Rabbi Joseph Schwarz (1850) who had lived in Palestine for 16 years, identified the village of Abulnita, "about 2 English miles east of Shechem", as the site "where Joseph lies buried". Western travellers to Palestine in the 19th century described their impressions of the site in travelogues. John Ross Browne (1853) writes: "We also visited the reputed site of Joseph's Tomb. A rude stone building covers the pretended sepulcher; but the best authorities deny that there was any evidence that Joseph was buried here." Howard Crosby also visited the site during 1851. He designated it, "the so-called tomb of Joseph", describing it as "a plain white Santon's tomb, or Wely, such as is everywhere seen in Mohammedan countries, excepting that this one is roofless, and consequently lacks the usual white dome. In the interior, a vine grows from a corner, and spreads upon a trellis over the tomb, forming a pleasant bower." Louis Félicien Joseph Caignart de Saulcy and Edouard de Warren (1853) describe it as "a small Mussulman oually (weli, i.e. chapel) ... said to be the tomb of Joseph", noting it was just to the east of what the Arabs called Bir-Yakub, Jacob's Well.

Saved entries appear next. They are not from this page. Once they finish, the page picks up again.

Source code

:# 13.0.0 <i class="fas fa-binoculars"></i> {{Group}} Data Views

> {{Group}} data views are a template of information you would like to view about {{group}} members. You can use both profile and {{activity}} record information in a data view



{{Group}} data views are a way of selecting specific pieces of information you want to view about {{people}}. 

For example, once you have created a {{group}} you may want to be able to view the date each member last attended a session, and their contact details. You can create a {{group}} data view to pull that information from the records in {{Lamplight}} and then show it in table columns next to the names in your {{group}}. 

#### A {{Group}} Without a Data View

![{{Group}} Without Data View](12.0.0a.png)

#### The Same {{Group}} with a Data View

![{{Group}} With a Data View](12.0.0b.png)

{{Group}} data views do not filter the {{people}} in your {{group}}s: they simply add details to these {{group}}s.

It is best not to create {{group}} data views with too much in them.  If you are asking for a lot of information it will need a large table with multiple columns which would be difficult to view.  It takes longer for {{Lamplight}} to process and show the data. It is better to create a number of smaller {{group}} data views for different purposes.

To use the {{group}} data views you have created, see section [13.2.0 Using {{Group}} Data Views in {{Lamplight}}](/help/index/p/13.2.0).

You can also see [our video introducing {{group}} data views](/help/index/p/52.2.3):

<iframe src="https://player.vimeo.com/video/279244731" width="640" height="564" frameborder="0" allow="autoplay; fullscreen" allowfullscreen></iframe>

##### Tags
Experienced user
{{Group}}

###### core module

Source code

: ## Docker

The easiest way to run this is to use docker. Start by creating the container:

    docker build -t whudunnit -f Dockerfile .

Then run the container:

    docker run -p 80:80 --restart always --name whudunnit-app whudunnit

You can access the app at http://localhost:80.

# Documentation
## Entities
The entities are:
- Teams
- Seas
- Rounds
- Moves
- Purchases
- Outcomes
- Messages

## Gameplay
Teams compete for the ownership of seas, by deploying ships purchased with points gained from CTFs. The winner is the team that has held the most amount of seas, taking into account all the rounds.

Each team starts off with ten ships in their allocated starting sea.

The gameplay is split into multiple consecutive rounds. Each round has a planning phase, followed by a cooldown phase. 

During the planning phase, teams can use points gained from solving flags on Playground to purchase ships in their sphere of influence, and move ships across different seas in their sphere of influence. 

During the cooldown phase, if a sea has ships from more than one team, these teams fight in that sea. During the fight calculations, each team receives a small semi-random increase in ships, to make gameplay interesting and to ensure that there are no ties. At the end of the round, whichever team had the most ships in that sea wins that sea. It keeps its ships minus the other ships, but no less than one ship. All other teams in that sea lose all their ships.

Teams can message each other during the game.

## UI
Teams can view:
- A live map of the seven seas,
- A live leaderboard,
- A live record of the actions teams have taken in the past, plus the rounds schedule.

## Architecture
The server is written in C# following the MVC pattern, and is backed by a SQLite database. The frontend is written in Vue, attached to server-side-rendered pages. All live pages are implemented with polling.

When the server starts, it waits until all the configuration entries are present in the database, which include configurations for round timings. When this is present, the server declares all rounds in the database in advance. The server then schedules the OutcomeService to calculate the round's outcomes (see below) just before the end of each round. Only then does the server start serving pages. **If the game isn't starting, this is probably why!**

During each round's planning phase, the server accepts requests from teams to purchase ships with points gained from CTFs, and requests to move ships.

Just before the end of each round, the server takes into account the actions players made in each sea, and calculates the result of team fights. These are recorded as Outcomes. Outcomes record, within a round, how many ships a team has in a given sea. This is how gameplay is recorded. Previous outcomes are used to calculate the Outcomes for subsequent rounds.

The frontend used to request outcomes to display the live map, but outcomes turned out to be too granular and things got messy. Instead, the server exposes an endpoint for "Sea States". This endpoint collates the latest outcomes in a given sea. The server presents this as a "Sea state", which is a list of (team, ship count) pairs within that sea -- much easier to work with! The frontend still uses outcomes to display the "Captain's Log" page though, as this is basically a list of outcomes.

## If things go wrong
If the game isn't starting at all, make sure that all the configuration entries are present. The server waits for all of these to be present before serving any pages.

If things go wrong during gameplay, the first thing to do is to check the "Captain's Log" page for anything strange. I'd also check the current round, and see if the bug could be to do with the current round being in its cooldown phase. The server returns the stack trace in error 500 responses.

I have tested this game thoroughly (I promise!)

Hackett noted in 1857 that the tomb is placed diagonally to the walls, instead of parallel, and found "the walls of the interior covered with the names of pilgrims, representing almost every land and language; though the Hebrew character was the most prominent one". Thomson noted in 1883 that "the entire building is fast crumbling to ruin, presenting a most melancholy spectacle". Being exposed to the weather, "it has no pall or votive offering of any kind, nor any marks of respect such as are seen at the sepulchres of the most insignificant Muslim saints." During the late 19th century, sources report the Jewish custom of burning small articles such as gold lace, shawls or handkerchiefs, in the two low pillars at either end of the tomb. This was done in "memory of the patriarch who sleeps beneath".

====Detailed survey by Conder, 1878–89====

A stone bench is built into the east wall, on which three Jews were seated at the time of our second visit, book in hand, swinging backwards and forwards as they crooned out a nasal chant–a prayer no doubt appropriate to the place.
— Claude R. Conder, 1878.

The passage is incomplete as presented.